> **WORK TASK**: Below are records; work out how many of their lines contain "load" and give only that number.

> **RECORDS FOR THE EXERCISE**:
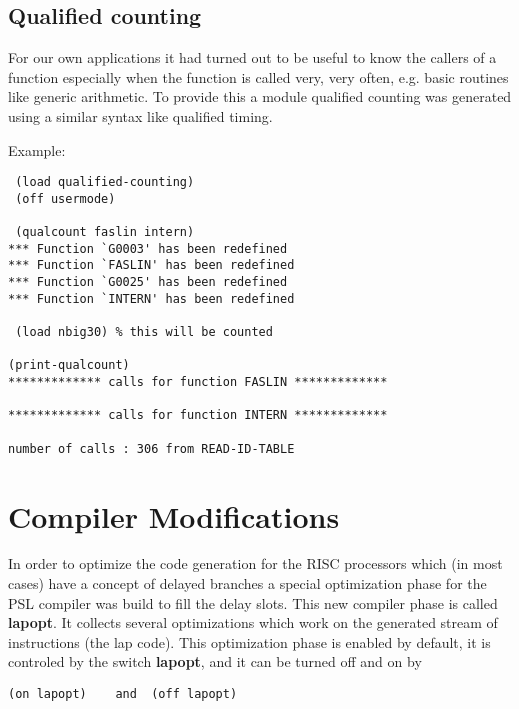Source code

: \subsection{Qualified counting}

For our own applications it had turned out to be useful to know the
callers of a function especially when the function is called very,
very often, e.g. basic routines like generic arithmetic. To 
provide this a module qualified counting was generated using a similar
syntax like qualified timing.
\\




Example:

\begin{verbatim}
 (load qualified-counting)
 (off usermode)

 (qualcount faslin intern)
*** Function `G0003' has been redefined
*** Function `FASLIN' has been redefined
*** Function `G0025' has been redefined
*** Function `INTERN' has been redefined

 (load nbig30) % this will be counted

(print-qualcount)
************* calls for function FASLIN *************

************* calls for function INTERN *************

number of calls : 306 from READ-ID-TABLE
\end{verbatim}


\section{Compiler Modifications}

In order to optimize the code generation for the RISC processors which
(in most cases) have a concept of delayed branches a special optimization
phase for the PSL compiler was build to fill the delay slots. This 
new compiler phase is called {\bf lapopt}. It collects several optimizations
which work on the generated stream of instructions 
(the lap code). This  optimization phase is enabled by default,
it is controled by the switch {\bf lapopt}, and it can be turned off and on by
\begin{verbatim}
(on lapopt)    and  (off lapopt)
\end{verbatim}

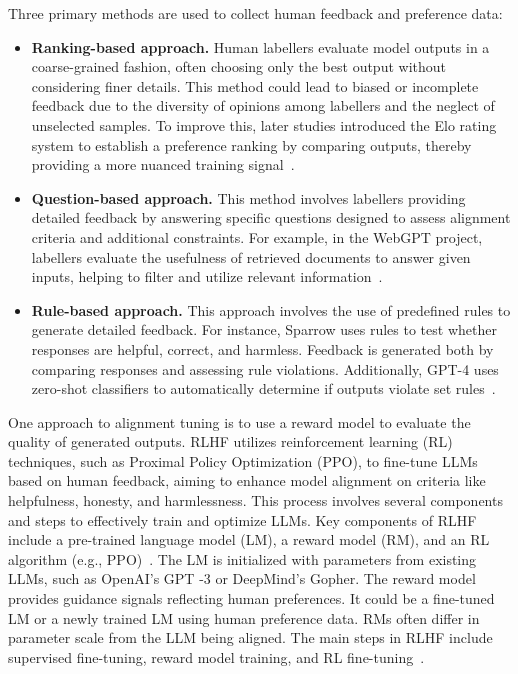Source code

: Three primary methods are used to collect human feedback and preference data:
\begin{itemize}
	\item \textbf{Ranking-based approach.} {
		      Human labellers evaluate model outputs in a coarse-grained fashion, often choosing only the best output without considering finer details. This method could lead to biased or incomplete feedback due to the diversity of opinions among labellers and the neglect of unselected samples. To improve this, later studies introduced the Elo rating system to establish a preference ranking by comparing outputs, thereby providing a more nuanced training signal~\cite{glaese2022improving, ziegler2019fine}.
	      }
	\item \textbf{Question-based approach.} {
		      This method involves labellers providing detailed feedback by answering specific questions designed to assess alignment criteria and additional constraints. For example, in the WebGPT project, labellers evaluate the usefulness of retrieved documents to answer given inputs, helping to filter and utilize relevant information~\cite{nakano2021webgpt}.
	      }
	\item \textbf{Rule-based approach.} {
		      This approach involves the use of predefined rules to generate detailed feedback. For instance, Sparrow uses rules to test whether responses are helpful, correct, and harmless. Feedback is generated both by comparing responses and assessing rule violations. Additionally, GPT-4 uses zero-shot classifiers to automatically determine if outputs violate set rules~\cite{glaese2022improving, radford2023gpt4}.
	      }
\end{itemize}

One approach to alignment tuning is to use a reward model to evaluate the quality of generated outputs.
RLHF utilizes reinforcement learning (RL) techniques, such as Proximal Policy Optimization (PPO), to fine-tune LLMs based on human feedback, aiming to enhance model alignment on criteria like helpfulness, honesty, and harmlessness.
This process involves several components and steps to effectively train and optimize LLMs.
Key components of RLHF include a pre-trained language model (LM), a reward model (RM), and an RL algorithm (e.g., PPO)~\cite{survey}.
The LM is initialized with parameters from existing LLMs, such as OpenAI's GPT -3 or DeepMind's Gopher.
The reward model provides guidance signals reflecting human preferences. It could be a fine-tuned LM or a newly trained LM using human preference data.
RMs often differ in parameter scale from the LLM being aligned.
The main steps in RLHF include supervised fine-tuning, reward model training, and RL fine-tuning~\cite{survey}.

> **SOLUTION TO THE PROBLEM**: 2